Just like virtual memory, processes also have a limited amount of physical memory, referred to as the process’ Working Set. There are also System and Session Working Sets, which contain subsets of pageable code and data scoped to those spaces. While it is possible for a process to specify a minimum and maximum working set size, these limits are almost always ignored in practice. The default minimum and maximum per process is 50 and 345 pages, respectively. You can self-impose a hard cap on maximum working set if you’d like to do that for some reason. Without these self-imposed restrictions, working sets will grow or shrink beyond these limits as demand requires and resources allow.

When memory is getting low, working sets are trimmed by the working set manager, taking into account a number of factors including minimum working set sizes and the last time pages were accessed. Page faults under these conditions that require another page from the working set are handled by replacing pages on the working set and paging out old ones, rather than allocating new pages. It is possible to manually trigger the trimming of a process’ working set at anytime by setting the maximum working set size while the program is running. When memory is plentiful, the working set manager instead spends its time calculating how many pages could be removed from working sets should the need ever arise.

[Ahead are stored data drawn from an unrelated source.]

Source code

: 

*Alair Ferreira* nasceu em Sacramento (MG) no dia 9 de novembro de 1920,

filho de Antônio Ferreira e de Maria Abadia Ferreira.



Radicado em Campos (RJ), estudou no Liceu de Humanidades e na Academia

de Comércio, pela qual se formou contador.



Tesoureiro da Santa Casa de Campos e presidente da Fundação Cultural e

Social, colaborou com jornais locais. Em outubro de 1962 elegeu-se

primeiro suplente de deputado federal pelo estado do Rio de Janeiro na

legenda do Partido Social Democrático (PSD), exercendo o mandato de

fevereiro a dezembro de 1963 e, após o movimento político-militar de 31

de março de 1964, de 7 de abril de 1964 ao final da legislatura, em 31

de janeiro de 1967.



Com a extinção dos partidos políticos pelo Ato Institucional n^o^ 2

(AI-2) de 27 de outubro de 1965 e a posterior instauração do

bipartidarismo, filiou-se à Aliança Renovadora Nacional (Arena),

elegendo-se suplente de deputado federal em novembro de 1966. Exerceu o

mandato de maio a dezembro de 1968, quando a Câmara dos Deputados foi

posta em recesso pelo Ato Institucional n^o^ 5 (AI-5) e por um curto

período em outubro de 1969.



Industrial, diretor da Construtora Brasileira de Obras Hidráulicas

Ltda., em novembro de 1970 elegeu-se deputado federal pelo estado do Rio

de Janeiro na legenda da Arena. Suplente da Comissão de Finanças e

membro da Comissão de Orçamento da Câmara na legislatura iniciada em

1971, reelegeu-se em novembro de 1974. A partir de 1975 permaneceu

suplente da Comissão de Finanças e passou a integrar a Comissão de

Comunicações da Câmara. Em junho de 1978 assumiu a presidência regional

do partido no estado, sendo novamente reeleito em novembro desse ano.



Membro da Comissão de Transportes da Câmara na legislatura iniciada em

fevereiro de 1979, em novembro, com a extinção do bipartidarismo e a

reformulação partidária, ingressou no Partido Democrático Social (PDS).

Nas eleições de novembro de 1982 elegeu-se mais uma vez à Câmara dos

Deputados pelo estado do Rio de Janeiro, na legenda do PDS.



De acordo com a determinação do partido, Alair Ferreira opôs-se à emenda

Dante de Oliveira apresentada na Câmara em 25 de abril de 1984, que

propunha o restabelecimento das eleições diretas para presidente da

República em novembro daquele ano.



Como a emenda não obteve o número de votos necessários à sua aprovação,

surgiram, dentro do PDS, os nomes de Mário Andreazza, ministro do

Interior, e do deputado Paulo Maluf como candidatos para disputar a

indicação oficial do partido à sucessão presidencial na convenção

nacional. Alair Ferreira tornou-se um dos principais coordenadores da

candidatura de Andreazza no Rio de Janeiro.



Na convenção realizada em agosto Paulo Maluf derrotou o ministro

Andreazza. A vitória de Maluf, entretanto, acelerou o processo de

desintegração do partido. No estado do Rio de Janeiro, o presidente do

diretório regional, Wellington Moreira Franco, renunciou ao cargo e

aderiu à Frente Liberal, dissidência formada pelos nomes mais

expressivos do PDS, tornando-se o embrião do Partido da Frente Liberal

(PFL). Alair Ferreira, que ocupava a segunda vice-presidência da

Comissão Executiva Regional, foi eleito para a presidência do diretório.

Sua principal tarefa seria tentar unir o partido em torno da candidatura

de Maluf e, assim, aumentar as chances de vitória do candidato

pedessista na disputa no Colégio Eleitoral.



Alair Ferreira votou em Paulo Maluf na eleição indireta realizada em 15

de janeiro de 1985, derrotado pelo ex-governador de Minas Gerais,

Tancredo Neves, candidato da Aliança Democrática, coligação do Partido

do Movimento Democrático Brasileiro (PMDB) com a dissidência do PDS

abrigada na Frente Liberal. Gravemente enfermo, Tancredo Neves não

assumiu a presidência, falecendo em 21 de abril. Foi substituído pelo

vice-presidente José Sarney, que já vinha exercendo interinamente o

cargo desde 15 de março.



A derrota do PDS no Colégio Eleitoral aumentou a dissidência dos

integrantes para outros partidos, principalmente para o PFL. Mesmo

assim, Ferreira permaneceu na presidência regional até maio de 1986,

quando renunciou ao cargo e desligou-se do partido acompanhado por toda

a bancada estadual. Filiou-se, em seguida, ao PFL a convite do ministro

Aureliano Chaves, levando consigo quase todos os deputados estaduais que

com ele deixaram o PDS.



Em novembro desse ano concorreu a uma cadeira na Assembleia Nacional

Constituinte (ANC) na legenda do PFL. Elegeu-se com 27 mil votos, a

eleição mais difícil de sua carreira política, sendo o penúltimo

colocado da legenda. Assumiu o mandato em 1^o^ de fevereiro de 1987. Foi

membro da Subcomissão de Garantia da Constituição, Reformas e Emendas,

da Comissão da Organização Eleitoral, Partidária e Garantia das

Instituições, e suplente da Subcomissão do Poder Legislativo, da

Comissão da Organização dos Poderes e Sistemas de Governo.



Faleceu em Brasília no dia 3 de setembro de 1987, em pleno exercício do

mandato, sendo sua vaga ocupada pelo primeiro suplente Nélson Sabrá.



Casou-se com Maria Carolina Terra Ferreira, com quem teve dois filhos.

On a system-wide scale, the total memory available for allocation is referred to as the “system commit limit.” This comprises the sum of all physical memory available to the system plus the size of any page files. It is possible to run Windows with no page file at all (though this is almost universally discouraged), in which case the commit limit is simply the amount of physical memory available to Windows. Note that it is likely that this number does not coincide exactly with the amount of physical memory installed, as certain hardware reserves memory for itself independent of the operating system.

Any memory allocated against the system commit limit is considered the “system commit charge” and represents everything that must be kept either in RAM, or in the page file (so basically, anything that isn’t a file on disk other than the page file). When the system commit limit is reached, the system will attempt to increase the size of the page file. If this does not succeed (or, seemingly, if it can’t be carried out fast enough), memory allocations will fail. Each process also has a process page file quota, which tracks its contributions to the system commit charge. It’s worth noting that the commit charge and process page file quotas reflect the maximum theoretical, rather than actual, usage. Windows will not allocate any memory that it could not actually provide if necessary, even if many of those allocations have not and may never take place.

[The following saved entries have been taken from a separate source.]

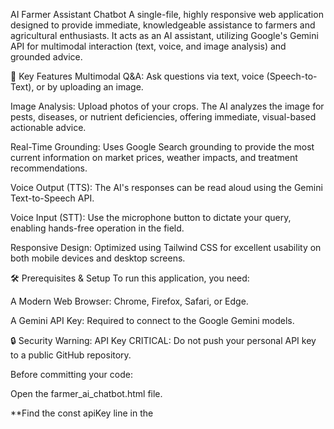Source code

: AI Farmer Assistant Chatbot
A single-file, highly responsive web application designed to provide immediate, knowledgeable assistance to farmers and agricultural enthusiasts. It acts as an AI assistant, utilizing Google's Gemini API for multimodal interaction (text, voice, and image analysis) and grounded advice.

🚀 Key Features
Multimodal Q&A: Ask questions via text, voice (Speech-to-Text), or by uploading an image.

Image Analysis: Upload photos of your crops. The AI analyzes the image for pests, diseases, or nutrient deficiencies, offering immediate, visual-based actionable advice.

Real-Time Grounding: Uses Google Search grounding to provide the most current information on market prices, weather impacts, and treatment recommendations.

Voice Output (TTS): The AI's responses can be read aloud using the Gemini Text-to-Speech API.

Voice Input (STT): Use the microphone button to dictate your query, enabling hands-free operation in the field.

Responsive Design: Optimized using Tailwind CSS for excellent usability on both mobile devices and desktop screens.

🛠️ Prerequisites & Setup
To run this application, you need:

A Modern Web Browser: Chrome, Firefox, Safari, or Edge.

A Gemini API Key: Required to connect to the Google Gemini models.

🔒 Security Warning: API Key
CRITICAL: Do not push your personal API key to a public GitHub repository.

Before committing your code:

Open the farmer_ai_chatbot.html file.

**Find the const apiKey line in the <script> block.

**Replace your personal key with an empty string: const apiKey = "";

**Instruct users/contributors to obtain their own key and insert it for local testing.

🏃 How to Run
* Since this is a single, self-contained HTML file:

* Create File: Create a new file named farmer_ai_chatbot.html and paste the code into it.

* Open in Browser: Double-click the file or use VS Code's "Open with Live Server" extension.

The chat interface will load instantly.

⚙️ Technology Stack
Frontend: HTML5, JavaScript (Vanilla JS)

Styling: Tailwind CSS (via CDN)

Generative AI Core:

Text/Multimodal: gemini-2.5-flash-preview-05-20

Text-to-Speech (TTS): gemini-2.5-flash-preview-tts

Input/Output: Browser's native SpeechRecognition API (STT).

📝 Troubleshooting
Voice Input Disabled: Your browser may not support the native Speech-to-Text API. Use the keyboard to input queries instead.

API Connection Errors: If the assistant returns an error message, ensure you have inserted a valid API key into the script block.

As you can imagine, pages added to a process’ working set are not chosen at random (well, they kind of are, but ASLR is another topic). Windows keeps track of every physical page of memory in the Page Frame Number database. These pages can be in one of nine states: Free, Zeroed, Modified, Modified No-Write, Standby, Transition, Active, Rom, or Bad. Active, or Valid, pages are either part of a working set or in use by some other means and typically have a valid PTE pointing to them. Transition pages are currently undergoing I/O, not part of a working set, and not on a page list. Modified no-write is a special case of the modified state where the page won’t be written to disk. This state is only used by file system drivers in specific scenarios. The other six states’ pages are each tracked in their own linked list for quick access by the memory manager.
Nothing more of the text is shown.